Aber Gesellschaftsspiele? Ich habe seither keinen richtigen Zugang mehr dazu. Manchmal klingt meine Mutter in mir nach, wenn ich mich mühsam an die Regeln zu erinnern versuche, und an die einfacheren Strategien beim Jassen. Aber an Canasta habe ich eine bleibend nette Erinnerung, und an ein Kartenspiel, das ich bei meinen Schwiegereltern lernte auch.

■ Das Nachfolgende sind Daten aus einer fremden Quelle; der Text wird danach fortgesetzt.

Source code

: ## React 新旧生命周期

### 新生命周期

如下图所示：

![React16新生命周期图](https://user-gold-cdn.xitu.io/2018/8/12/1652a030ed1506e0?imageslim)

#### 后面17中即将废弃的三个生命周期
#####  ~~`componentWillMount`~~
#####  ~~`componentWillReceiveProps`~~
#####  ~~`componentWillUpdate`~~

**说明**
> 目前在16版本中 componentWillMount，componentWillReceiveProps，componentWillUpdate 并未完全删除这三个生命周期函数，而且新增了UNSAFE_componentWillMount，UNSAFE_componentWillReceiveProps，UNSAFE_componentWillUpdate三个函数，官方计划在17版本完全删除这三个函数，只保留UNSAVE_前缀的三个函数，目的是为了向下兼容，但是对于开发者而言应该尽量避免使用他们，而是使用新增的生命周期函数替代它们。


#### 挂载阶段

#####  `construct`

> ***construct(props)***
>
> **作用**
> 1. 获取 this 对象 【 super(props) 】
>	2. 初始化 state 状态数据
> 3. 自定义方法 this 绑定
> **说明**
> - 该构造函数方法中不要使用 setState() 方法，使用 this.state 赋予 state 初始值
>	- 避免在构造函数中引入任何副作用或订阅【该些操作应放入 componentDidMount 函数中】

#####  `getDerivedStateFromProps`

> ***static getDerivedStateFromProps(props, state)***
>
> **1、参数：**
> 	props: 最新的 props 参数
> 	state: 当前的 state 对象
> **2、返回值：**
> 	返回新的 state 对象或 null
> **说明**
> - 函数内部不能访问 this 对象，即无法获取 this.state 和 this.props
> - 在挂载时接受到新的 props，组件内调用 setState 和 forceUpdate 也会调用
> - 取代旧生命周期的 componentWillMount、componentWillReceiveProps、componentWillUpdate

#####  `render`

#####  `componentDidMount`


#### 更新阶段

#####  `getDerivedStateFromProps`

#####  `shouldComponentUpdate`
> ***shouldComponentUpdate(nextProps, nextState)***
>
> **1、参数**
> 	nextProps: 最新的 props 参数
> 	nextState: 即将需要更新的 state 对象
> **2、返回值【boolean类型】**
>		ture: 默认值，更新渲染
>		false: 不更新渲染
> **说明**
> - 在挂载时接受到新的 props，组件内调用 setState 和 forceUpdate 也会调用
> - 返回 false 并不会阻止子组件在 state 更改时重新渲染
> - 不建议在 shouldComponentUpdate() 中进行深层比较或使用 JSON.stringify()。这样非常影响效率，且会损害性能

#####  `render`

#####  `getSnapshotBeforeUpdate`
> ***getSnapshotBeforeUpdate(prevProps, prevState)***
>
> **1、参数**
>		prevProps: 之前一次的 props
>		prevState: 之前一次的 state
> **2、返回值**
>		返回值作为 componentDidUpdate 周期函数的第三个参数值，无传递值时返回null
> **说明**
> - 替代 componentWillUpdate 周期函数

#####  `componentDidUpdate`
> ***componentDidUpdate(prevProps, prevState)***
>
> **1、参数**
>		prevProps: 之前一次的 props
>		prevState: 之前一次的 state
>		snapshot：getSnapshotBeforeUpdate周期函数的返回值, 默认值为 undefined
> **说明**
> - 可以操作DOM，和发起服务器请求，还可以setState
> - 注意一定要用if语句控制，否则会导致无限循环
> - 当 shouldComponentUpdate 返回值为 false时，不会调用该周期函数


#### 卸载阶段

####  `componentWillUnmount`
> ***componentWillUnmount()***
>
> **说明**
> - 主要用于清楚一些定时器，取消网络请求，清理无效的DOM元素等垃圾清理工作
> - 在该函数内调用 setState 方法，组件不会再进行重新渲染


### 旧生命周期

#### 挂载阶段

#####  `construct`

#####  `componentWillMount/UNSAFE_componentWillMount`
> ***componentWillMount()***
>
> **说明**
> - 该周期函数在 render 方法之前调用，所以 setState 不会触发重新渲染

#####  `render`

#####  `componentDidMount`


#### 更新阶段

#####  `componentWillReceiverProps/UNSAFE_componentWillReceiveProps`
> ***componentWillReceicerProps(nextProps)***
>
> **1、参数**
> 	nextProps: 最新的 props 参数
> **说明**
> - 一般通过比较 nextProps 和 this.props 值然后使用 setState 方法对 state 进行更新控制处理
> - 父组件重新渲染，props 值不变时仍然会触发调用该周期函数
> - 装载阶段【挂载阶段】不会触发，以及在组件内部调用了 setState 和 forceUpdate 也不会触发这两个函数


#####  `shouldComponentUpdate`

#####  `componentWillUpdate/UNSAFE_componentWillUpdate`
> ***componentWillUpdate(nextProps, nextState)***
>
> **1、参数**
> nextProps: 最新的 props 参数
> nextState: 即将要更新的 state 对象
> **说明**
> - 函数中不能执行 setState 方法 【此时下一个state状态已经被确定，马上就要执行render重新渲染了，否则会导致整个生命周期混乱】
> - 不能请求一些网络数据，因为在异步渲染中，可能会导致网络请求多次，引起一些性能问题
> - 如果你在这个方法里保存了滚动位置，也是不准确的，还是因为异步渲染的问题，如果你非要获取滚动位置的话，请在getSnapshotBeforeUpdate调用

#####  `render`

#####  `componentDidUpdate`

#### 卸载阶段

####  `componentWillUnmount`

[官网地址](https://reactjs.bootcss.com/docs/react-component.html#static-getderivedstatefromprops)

Aber es ist nicht mehr als eine Erinnerung, die durch Stupser von aussen belebt werden müssten, um wieder eine Rolle zu spielen: Am Spielen zusammen ist genau diese Redewendung entscheidend: Das Zusammensein, die Personen, welche daran beteiligt sind und mit denen übers Spiel eine Verbindung entsteht oder belebt wird.

Aber ich bin mir bewusst, dass Kartenspiele und dergleichen für ganze Kameradschaften ein sehr wichtiges, kittendes und unterhaltendes Element darstellen. Und die innere Einstellung zu Sieg und Niederlage lernt man auch da kennen, bei sich selbst und bei anderen – so, wie ich beim Tennis spielen. Ja – der Sport ist mir eben in diesem Feld das Liebste geblieben.

Bücher lese ich noch immer viel zu wenig. Würde ich es mehr tun, würde ich bestimmt auch anders schreiben. Bestimmt.

Verletzte verletzen ist leider oft viel zu leicht - und entsprechend hässlich

∞  8 Oktober 2014, 21:51

Ich kriege gerade mit, wie weh sich Menschen tun können. Und wie leicht es Personen haben, die ein Gespür für die Sehnsüchte verletzter Menschen haben, sich übers Netz so unwiderstehlich darzustellen, dass ihr alles geglaubt wird: Vor allem, dass sie besser sind als alle reale Sch…, welche die Zielperson doch schon so reichlich erlebt hat.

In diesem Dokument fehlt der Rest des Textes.